- [Exercise description]:
With the pictures left out, copy the listing below exactly.

- [Records to process]:
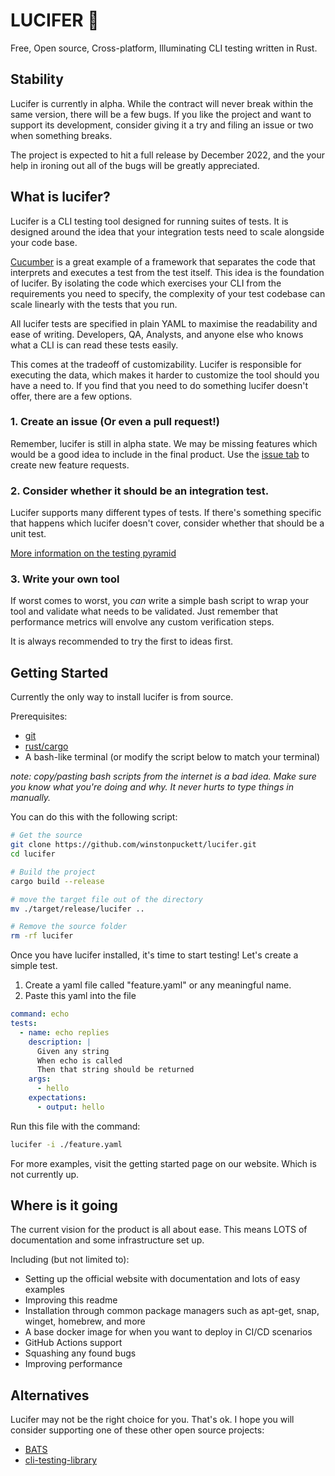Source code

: # LUCIFER 🐲
Free, Open source, Cross-platform, Illuminating CLI testing written in Rust.

## Stability

Lucifer is currently in alpha. While the contract will never break within the same version, there will be a few bugs. If you like the project and want to support its development, consider giving it a try and filing an issue or two when something breaks.

The project is expected to hit a full release by December 2022, and the your help in ironing out all of the bugs will be greatly appreciated.

## What is lucifer?

Lucifer is a CLI testing tool designed for running suites of tests. It is designed around the idea that your integration tests need to scale alongside your code base. 

[Cucumber](https://cucumber.io/) is a great example of a framework that separates the code that interprets and executes a test from the test itself. This idea is the foundation of lucifer. By isolating the code which exercises your CLI from the requirements you need to specify, the complexity of your test codebase can scale linearly with the tests that you run.

All lucifer tests are specified in plain YAML to maximise the readability and ease of writing. Developers, QA, Analysts, and anyone else who knows what a CLI is can read these tests easily.

This comes at the tradeoff of customizability. Lucifer is responsible for executing the data, which makes it harder to customize the tool should you have  a need to. If you find that you need to do something lucifer doesn't offer, there are a few options.

### 1. Create an issue (Or even a pull request!)

Remember, lucifer is still in alpha state. We may be missing features which would be a good idea to include in the final product. Use the [issue tab](https://github.com/winstonpuckett/lucifer/issues) to create new feature requests.

### 2. Consider whether it should be an integration test.

Lucifer supports many different types of tests. If there's something specific that happens which lucifer doesn't cover, consider whether that should be a unit test.

[More information on the testing pyramid](https://www.browserstack.com/guide/testing-pyramid-for-test-automation)

### 3. Write your own tool

If worst comes to worst, you *can* write a simple bash script to wrap your tool and validate what needs to be validated. Just remember that performance metrics will envolve any custom verification steps.

It is always recommended to try the first to ideas first.

## Getting Started

Currently the only way to install lucifer is from source.

Prerequisites:
- [git](https://git-scm.com/)
- [rust/cargo](https://doc.rust-lang.org/cargo/getting-started/installation.html)
- A bash-like terminal (or modify the script below to match your terminal)

*note: copy/pasting bash scripts from the internet is a bad idea. Make sure you know what you're doing and why. It never hurts to type things in manually.*

You can do this with the following script:
```bash
# Get the source
git clone https://github.com/winstonpuckett/lucifer.git
cd lucifer

# Build the project
cargo build --release

# move the target file out of the directory
mv ./target/release/lucifer ..

# Remove the source folder
rm -rf lucifer
```

Once you have lucifer installed, it's time to start testing! Let's create a simple test.

1. Create a yaml file called "feature.yaml" or any meaningful name.
2. Paste this yaml into the file

```yaml
command: echo
tests:
  - name: echo replies
    description: |
      Given any string
      When echo is called
      Then that string should be returned
    args:
      - hello
    expectations:
      - output: hello
```

Run this file with the command:

```bash
lucifer -i ./feature.yaml
```

For more examples, visit the getting started page on our website. Which is not currently up.

## Where is it going

The current vision for the product is all about ease. This means LOTS of documentation and some infrastructure set up.

Including (but not limited to):
- Setting up the official website with documentation and lots of easy examples
- Improving this readme
- Installation through common package managers such as apt-get, snap, winget, homebrew, and more
- A base docker image for when you want to deploy in CI/CD scenarios
- GitHub Actions support
- Squashing any found bugs
- Improving performance

## Alternatives

Lucifer may not be the right choice for you. That's ok. I hope you will consider supporting one of these other open source projects:

- [BATS](https://github.com/bats-core/bats-core)
- [cli-testing-library](https://github.com/gmrchk/cli-testing-library)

- [Result for this exercise]:
Source code

: # LUCIFER 🐲
Free, Open source, Cross-platform, Illuminating CLI testing written in Rust.

## Stability

Lucifer is currently in alpha. While the contract will never break within the same version, there will be a few bugs. If you like the project and want to support its development, consider giving it a try and filing an issue or two when something breaks.

The project is expected to hit a full release by December 2022, and the your help in ironing out all of the bugs will be greatly appreciated.

## What is lucifer?

Lucifer is a CLI testing tool designed for running suites of tests. It is designed around the idea that your integration tests need to scale alongside your code base. 

[Cucumber](https://cucumber.io/) is a great example of a framework that separates the code that interprets and executes a test from the test itself. This idea is the foundation of lucifer. By isolating the code which exercises your CLI from the requirements you need to specify, the complexity of your test codebase can scale linearly with the tests that you run.

All lucifer tests are specified in plain YAML to maximise the readability and ease of writing. Developers, QA, Analysts, and anyone else who knows what a CLI is can read these tests easily.

This comes at the tradeoff of customizability. Lucifer is responsible for executing the data, which makes it harder to customize the tool should you have  a need to. If you find that you need to do something lucifer doesn't offer, there are a few options.

### 1. Create an issue (Or even a pull request!)

Remember, lucifer is still in alpha state. We may be missing features which would be a good idea to include in the final product. Use the [issue tab](https://github.com/winstonpuckett/lucifer/issues) to create new feature requests.

### 2. Consider whether it should be an integration test.

Lucifer supports many different types of tests. If there's something specific that happens which lucifer doesn't cover, consider whether that should be a unit test.

[More information on the testing pyramid](https://www.browserstack.com/guide/testing-pyramid-for-test-automation)

### 3. Write your own tool

If worst comes to worst, you *can* write a simple bash script to wrap your tool and validate what needs to be validated. Just remember that performance metrics will envolve any custom verification steps.

It is always recommended to try the first to ideas first.

## Getting Started

Currently the only way to install lucifer is from source.

Prerequisites:
- [git](https://git-scm.com/)
- [rust/cargo](https://doc.rust-lang.org/cargo/getting-started/installation.html)
- A bash-like terminal (or modify the script below to match your terminal)

*note: copy/pasting bash scripts from the internet is a bad idea. Make sure you know what you're doing and why. It never hurts to type things in manually.*

You can do this with the following script:
```bash
# Get the source
git clone https://github.com/winstonpuckett/lucifer.git
cd lucifer

# Build the project
cargo build --release

# move the target file out of the directory
mv ./target/release/lucifer ..

# Remove the source folder
rm -rf lucifer
```

Once you have lucifer installed, it's time to start testing! Let's create a simple test.

1. Create a yaml file called "feature.yaml" or any meaningful name.
2. Paste this yaml into the file

```yaml
command: echo
tests:
  - name: echo replies
    description: |
      Given any string
      When echo is called
      Then that string should be returned
    args:
      - hello
    expectations:
      - output: hello
```

Run this file with the command:

```bash
lucifer -i ./feature.yaml
```

For more examples, visit the getting started page on our website. Which is not currently up.

## Where is it going

The current vision for the product is all about ease. This means LOTS of documentation and some infrastructure set up.

Including (but not limited to):
- Setting up the official website with documentation and lots of easy examples
- Improving this readme
- Installation through common package managers such as apt-get, snap, winget, homebrew, and more
- A base docker image for when you want to deploy in CI/CD scenarios
- GitHub Actions support
- Squashing any found bugs
- Improving performance

## Alternatives

Lucifer may not be the right choice for you. That's ok. I hope you will consider supporting one of these other open source projects:

- [BATS](https://github.com/bats-core/bats-core)
- [cli-testing-library](https://github.com/gmrchk/cli-testing-library)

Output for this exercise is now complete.